From the gentle genius of Neil Young’s Hitchhiker to the female angst of LA Witch, and Tori Amos with new release Native Invader.
NEIL YOUNG — HITCHHIKER
The extent of Neil Young’s golden run in the Seventies is such that only he could have hidden away an LP of such simple beauty and not thought to release it for 40 years.
Hitchhiker was recorded live in a single session in 1976, in between Zuma and American Stars And Bars, and contains tracks that would subsequently feature on some of his later hit records.
There’s certainly a voyeuristic thrill in getting a glimpse of Rust Never Sleeps classics Powderfinger and Ride My Llama in raw, embryonic form, but the real gems are some of the previously unreleased tracks.
Young’s voice is unspeakably beautiful throughout, and particularly so on the wistful Give Me Strength and Campaigner, the latter of which contains the magnificent lyric: “Our secret’s safe and still well kept/Where even Richard Nixon has got soul”.
Folk fans, rejoice: Hitchhiker is a joyful snapshot of a musical demigod in full creative flow, right at the peak of his powers.
NOTHING BUT THIEVES — BROKEN MACHINE
Broken Machine is the second album from Southend alt-rockers Nothing But Thieves. Their first album, out in 2015, was a solid debut but it felt like everything could be just that little bit deeper and richer, and we’d get a few more gems like the especially catchy pop rock tune Itch.
That instinct was correct, and this sought-after quality has started to appear on Broken Machine.
There’s a pleasing amount of variety and versatility on offer between tracks like Amsterdam and Live Like Animals, with a good mix of rock, folk, and softer ballads to offer something for everyone. Conor Mason’s soaring vocals are reminiscent of Thom Yorke, Matt Bellamy, and even at times Freddie Mercury — a testament to his abilities.
This isn’t a game-changing album but it is a good one, and proof that a very good band — who are a very good live act — are just going to keep getting better. Keep an eye out for these boys.
LA WITCH — LA WITCH
All-female garage-punk trio LA Witch hark back to the gloomy and reverb-drenched sound of the Sixties US underground: every track on their self-titled debut borrows shamelessly from the Stooges and the Velvets, but they produce a glorious racket.

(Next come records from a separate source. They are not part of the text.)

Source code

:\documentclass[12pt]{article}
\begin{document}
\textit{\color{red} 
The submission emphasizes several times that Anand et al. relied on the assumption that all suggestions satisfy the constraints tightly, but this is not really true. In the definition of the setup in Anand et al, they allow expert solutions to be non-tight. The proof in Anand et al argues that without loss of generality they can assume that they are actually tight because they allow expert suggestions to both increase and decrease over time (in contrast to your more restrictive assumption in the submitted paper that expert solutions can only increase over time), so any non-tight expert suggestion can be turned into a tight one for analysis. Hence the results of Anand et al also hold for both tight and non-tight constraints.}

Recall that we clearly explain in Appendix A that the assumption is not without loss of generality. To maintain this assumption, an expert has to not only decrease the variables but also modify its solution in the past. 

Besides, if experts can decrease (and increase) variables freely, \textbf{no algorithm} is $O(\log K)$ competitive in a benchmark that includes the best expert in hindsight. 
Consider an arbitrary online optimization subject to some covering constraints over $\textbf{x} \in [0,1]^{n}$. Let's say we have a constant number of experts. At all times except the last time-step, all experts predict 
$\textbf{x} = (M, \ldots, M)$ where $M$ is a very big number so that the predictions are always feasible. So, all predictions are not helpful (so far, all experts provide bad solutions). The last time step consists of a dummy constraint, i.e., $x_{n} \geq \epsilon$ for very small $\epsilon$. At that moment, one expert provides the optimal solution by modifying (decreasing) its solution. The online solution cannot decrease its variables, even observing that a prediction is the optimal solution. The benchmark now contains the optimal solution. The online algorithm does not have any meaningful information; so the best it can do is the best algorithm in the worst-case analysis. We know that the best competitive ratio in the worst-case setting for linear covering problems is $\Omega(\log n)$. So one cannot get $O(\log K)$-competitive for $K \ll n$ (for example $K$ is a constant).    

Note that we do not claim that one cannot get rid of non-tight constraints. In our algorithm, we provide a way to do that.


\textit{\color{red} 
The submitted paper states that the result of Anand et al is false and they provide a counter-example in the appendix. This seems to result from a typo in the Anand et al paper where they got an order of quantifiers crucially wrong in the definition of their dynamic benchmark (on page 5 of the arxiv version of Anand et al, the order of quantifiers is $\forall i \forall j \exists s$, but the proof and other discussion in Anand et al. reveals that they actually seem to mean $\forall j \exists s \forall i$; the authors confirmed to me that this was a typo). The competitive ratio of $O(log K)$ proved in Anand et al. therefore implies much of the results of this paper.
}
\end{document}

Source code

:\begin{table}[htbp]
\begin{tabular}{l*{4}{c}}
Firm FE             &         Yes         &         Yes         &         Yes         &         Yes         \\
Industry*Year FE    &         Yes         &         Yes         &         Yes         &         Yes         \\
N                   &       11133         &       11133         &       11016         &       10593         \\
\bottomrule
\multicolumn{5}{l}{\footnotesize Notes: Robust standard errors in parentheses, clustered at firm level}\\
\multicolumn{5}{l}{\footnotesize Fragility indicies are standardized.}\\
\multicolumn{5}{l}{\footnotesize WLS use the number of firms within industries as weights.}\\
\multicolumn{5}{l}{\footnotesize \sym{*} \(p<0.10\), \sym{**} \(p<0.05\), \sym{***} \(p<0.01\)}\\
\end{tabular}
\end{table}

It’s pretty much impossible to make out the lyrics underneath all that echo and feedback, but song titles like Kill My Baby Tonight, You Love Nothing and Get Lost suggest an authentically decadent and rebellious attitude which is refreshing in the modern, clean-cut Taylor Swift-dominated pop landscape.
Plus, hidden beneath all that echo and feedback are some very sweet melodies. They deserve to become cult favourites amongst the coolest kids.
TORI AMOS — NATIVE INVADER
Tori Amos has spent much of the last 20 years living in Cornwall, its landscapes, coastlines and mythology feeding the creativity of an artist on to her 15th solo album.
Now 54, Amos experienced major success in the mid to late Nineties, scoring UK top 10 singles with Cornflake Girl, Pretty Good Year and Professional Widow.
She never went away, despite the hits drying up. The American, poised at her piano, has toured theatres the world over.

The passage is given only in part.